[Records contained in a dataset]

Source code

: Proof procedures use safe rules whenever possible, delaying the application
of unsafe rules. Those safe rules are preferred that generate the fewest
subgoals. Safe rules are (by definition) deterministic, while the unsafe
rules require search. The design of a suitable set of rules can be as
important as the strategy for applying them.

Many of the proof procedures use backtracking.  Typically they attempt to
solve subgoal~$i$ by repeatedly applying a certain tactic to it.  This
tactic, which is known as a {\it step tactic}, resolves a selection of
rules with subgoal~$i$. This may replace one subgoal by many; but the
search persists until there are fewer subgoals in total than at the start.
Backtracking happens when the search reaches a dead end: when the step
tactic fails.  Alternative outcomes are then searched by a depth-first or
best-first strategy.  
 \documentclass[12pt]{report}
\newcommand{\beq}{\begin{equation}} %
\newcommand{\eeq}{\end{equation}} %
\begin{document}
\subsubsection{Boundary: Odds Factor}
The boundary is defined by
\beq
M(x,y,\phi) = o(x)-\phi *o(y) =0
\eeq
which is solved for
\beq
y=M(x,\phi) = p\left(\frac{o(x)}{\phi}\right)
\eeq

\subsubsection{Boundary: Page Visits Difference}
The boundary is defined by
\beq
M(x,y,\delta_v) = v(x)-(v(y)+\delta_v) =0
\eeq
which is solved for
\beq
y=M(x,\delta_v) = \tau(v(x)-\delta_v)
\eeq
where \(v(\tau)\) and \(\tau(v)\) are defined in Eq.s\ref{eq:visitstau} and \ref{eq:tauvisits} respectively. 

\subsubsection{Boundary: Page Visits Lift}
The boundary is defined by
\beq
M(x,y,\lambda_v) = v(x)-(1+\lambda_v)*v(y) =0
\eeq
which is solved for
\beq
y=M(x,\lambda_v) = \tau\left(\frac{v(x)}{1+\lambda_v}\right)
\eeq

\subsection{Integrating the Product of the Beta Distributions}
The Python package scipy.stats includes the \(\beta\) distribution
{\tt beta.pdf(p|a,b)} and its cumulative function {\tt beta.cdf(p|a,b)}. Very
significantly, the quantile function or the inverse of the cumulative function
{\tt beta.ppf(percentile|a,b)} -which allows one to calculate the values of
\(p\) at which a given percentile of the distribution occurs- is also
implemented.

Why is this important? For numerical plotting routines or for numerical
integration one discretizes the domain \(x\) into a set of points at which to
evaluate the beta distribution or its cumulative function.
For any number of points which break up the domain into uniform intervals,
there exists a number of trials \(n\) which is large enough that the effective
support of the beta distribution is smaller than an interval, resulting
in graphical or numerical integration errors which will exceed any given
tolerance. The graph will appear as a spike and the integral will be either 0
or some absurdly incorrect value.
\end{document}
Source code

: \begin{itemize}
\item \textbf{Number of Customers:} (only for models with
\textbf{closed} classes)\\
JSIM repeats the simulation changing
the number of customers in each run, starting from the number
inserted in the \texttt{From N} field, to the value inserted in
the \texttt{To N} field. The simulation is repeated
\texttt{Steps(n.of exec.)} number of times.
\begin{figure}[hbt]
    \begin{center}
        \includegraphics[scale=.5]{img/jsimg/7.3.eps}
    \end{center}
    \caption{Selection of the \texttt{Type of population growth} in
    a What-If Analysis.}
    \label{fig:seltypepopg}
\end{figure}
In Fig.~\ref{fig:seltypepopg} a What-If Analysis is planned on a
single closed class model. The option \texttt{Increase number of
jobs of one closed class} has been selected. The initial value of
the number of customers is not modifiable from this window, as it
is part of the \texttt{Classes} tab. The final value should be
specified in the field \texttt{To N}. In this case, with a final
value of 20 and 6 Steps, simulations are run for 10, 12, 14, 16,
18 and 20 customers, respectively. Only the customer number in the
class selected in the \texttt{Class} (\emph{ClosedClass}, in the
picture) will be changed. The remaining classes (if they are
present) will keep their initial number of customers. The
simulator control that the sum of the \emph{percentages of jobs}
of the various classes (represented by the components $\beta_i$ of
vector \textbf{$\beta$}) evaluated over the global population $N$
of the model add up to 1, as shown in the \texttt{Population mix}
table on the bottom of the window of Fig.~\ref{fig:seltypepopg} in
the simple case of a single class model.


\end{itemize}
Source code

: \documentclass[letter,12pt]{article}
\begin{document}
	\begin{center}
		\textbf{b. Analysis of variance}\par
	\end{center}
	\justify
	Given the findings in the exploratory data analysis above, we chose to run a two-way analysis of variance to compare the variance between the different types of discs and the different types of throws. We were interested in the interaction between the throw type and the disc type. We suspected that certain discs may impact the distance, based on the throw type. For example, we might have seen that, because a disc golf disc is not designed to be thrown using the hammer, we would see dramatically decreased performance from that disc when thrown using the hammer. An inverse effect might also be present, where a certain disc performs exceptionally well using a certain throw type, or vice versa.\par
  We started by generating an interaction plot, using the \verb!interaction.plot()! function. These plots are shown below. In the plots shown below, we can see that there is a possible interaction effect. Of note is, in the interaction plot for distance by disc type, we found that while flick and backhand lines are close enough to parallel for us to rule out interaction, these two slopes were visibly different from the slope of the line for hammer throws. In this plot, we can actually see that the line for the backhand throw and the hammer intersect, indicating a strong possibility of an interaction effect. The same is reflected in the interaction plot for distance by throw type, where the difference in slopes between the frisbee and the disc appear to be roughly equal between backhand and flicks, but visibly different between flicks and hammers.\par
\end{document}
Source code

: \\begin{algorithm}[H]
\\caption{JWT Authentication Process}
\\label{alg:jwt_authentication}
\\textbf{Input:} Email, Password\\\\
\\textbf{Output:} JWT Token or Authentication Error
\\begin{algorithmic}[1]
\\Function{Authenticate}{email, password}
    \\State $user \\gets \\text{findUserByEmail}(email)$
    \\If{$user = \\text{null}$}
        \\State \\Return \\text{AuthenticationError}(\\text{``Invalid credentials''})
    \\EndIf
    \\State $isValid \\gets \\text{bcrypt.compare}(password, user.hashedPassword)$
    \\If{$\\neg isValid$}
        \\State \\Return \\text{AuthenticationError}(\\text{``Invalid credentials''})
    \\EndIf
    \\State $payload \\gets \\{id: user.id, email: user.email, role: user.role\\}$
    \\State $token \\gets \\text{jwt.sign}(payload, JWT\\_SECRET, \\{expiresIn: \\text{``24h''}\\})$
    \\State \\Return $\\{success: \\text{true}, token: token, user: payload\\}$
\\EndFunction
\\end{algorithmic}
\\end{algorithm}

◆ Your assignment:
Please transcribe the entries above exactly as written.

◆ Written response:
Source code

: Proof procedures use safe rules whenever possible, delaying the application
of unsafe rules. Those safe rules are preferred that generate the fewest
subgoals. Safe rules are (by definition) deterministic, while the unsafe
rules require search. The design of a suitable set of rules can be as
important as the strategy for applying them.

Many of the proof procedures use backtracking.  Typically they attempt to
solve subgoal~$i$ by repeatedly applying a certain tactic to it.  This
tactic, which is known as a {\it step tactic}, resolves a selection of
rules with subgoal~$i$. This may replace one subgoal by many; but the
search persists until there are fewer subgoals in total than at the start.
Backtracking happens when the search reaches a dead end: when the step
tactic fails.  Alternative outcomes are then searched by a depth-first or
best-first strategy.  
 \documentclass[12pt]{report}
\newcommand{\beq}{\begin{equation}} %
\newcommand{\eeq}{\end{equation}} %
\begin{document}
\subsubsection{Boundary: Odds Factor}
The boundary is defined by
\beq
M(x,y,\phi) = o(x)-\phi *o(y) =0
\eeq
which is solved for
\beq
y=M(x,\phi) = p\left(\frac{o(x)}{\phi}\right)
\eeq

\subsubsection{Boundary: Page Visits Difference}
The boundary is defined by
\beq
M(x,y,\delta_v) = v(x)-(v(y)+\delta_v) =0
\eeq
which is solved for
\beq
y=M(x,\delta_v) = \tau(v(x)-\delta_v)
\eeq
where \(v(\tau)\) and \(\tau(v)\) are defined in Eq.s\ref{eq:visitstau} and \ref{eq:tauvisits} respectively. 

\subsubsection{Boundary: Page Visits Lift}
The boundary is defined by
\beq
M(x,y,\lambda_v) = v(x)-(1+\lambda_v)*v(y) =0
\eeq
which is solved for
\beq
y=M(x,\lambda_v) = \tau\left(\frac{v(x)}{1+\lambda_v}\right)
\eeq

\subsection{Integrating the Product of the Beta Distributions}
The Python package scipy.stats includes the \(\beta\) distribution
{\tt beta.pdf(p|a,b)} and its cumulative function {\tt beta.cdf(p|a,b)}. Very
significantly, the quantile function or the inverse of the cumulative function
{\tt beta.ppf(percentile|a,b)} -which allows one to calculate the values of
\(p\) at which a given percentile of the distribution occurs- is also
implemented.

Why is this important? For numerical plotting routines or for numerical
integration one discretizes the domain \(x\) into a set of points at which to
evaluate the beta distribution or its cumulative function.
For any number of points which break up the domain into uniform intervals,
there exists a number of trials \(n\) which is large enough that the effective
support of the beta distribution is smaller than an interval, resulting
in graphical or numerical integration errors which will exceed any given
tolerance. The graph will appear as a spike and the integral will be either 0
or some absurdly incorrect value.
\end{document}
Source code

: \begin{itemize}
\item \textbf{Number of Customers:} (only for models with
\textbf{closed} classes)\\
JSIM repeats the simulation changing
the number of customers in each run, starting from the number
inserted in the \texttt{From N} field, to the value inserted in
the \texttt{To N} field. The simulation is repeated
\texttt{Steps(n.of exec.)} number of times.
\begin{figure}[hbt]
    \begin{center}
        \includegraphics[scale=.5]{img/jsimg/7.3.eps}
    \end{center}
    \caption{Selection of the \texttt{Type of population growth} in
    a What-If Analysis.}
    \label{fig:seltypepopg}
\end{figure}
In Fig.~\ref{fig:seltypepopg} a What-If Analysis is planned on a
single closed class model. The option \texttt{Increase number of
jobs of one closed class} has been selected. The initial value of
the number of customers is not modifiable from this window, as it
is part of the \texttt{Classes} tab. The final value should be
specified in the field \texttt{To N}. In this case, with a final
value of 20 and 6 Steps, simulations are run for 10, 12, 14, 16,
18 and 20 customers, respectively. Only the customer number in the
class selected in the \texttt{Class} (\emph{ClosedClass}, in the
picture) will be changed. The remaining classes (if they are
present) will keep their initial number of customers. The
simulator control that the sum of the \emph{percentages of jobs}
of the various classes (represented by the components $\beta_i$ of
vector \textbf{$\beta$}) evaluated over the global population $N$
of the model add up to 1, as shown in the \texttt{Population mix}
table on the bottom of the window of Fig.~\ref{fig:seltypepopg} in
the simple case of a single class model.


\end{itemize}
Source code

: \documentclass[letter,12pt]{article}
\begin{document}
	\begin{center}
		\textbf{b. Analysis of variance}\par
	\end{center}
	\justify
	Given the findings in the exploratory data analysis above, we chose to run a two-way analysis of variance to compare the variance between the different types of discs and the different types of throws. We were interested in the interaction between the throw type and the disc type. We suspected that certain discs may impact the distance, based on the throw type. For example, we might have seen that, because a disc golf disc is not designed to be thrown using the hammer, we would see dramatically decreased performance from that disc when thrown using the hammer. An inverse effect might also be present, where a certain disc performs exceptionally well using a certain throw type, or vice versa.\par
  We started by generating an interaction plot, using the \verb!interaction.plot()! function. These plots are shown below. In the plots shown below, we can see that there is a possible interaction effect. Of note is, in the interaction plot for distance by disc type, we found that while flick and backhand lines are close enough to parallel for us to rule out interaction, these two slopes were visibly different from the slope of the line for hammer throws. In this plot, we can actually see that the line for the backhand throw and the hammer intersect, indicating a strong possibility of an interaction effect. The same is reflected in the interaction plot for distance by throw type, where the difference in slopes between the frisbee and the disc appear to be roughly equal between backhand and flicks, but visibly different between flicks and hammers.\par
\end{document}
Source code

: \\begin{algorithm}[H]
\\caption{JWT Authentication Process}
\\label{alg:jwt_authentication}
\\textbf{Input:} Email, Password\\\\
\\textbf{Output:} JWT Token or Authentication Error
\\begin{algorithmic}[1]
\\Function{Authenticate}{email, password}
    \\State $user \\gets \\text{findUserByEmail}(email)$
    \\If{$user = \\text{null}$}
        \\State \\Return \\text{AuthenticationError}(\\text{``Invalid credentials''})
    \\EndIf
    \\State $isValid \\gets \\text{bcrypt.compare}(password, user.hashedPassword)$
    \\If{$\\neg isValid$}
        \\State \\Return \\text{AuthenticationError}(\\text{``Invalid credentials''})
    \\EndIf
    \\State $payload \\gets \\{id: user.id, email: user.email, role: user.role\\}$
    \\State $token \\gets \\text{jwt.sign}(payload, JWT\\_SECRET, \\{expiresIn: \\text{``24h''}\\})$
    \\State \\Return $\\{success: \\text{true}, token: token, user: payload\\}$
\\EndFunction
\\end{algorithmic}
\\end{algorithm}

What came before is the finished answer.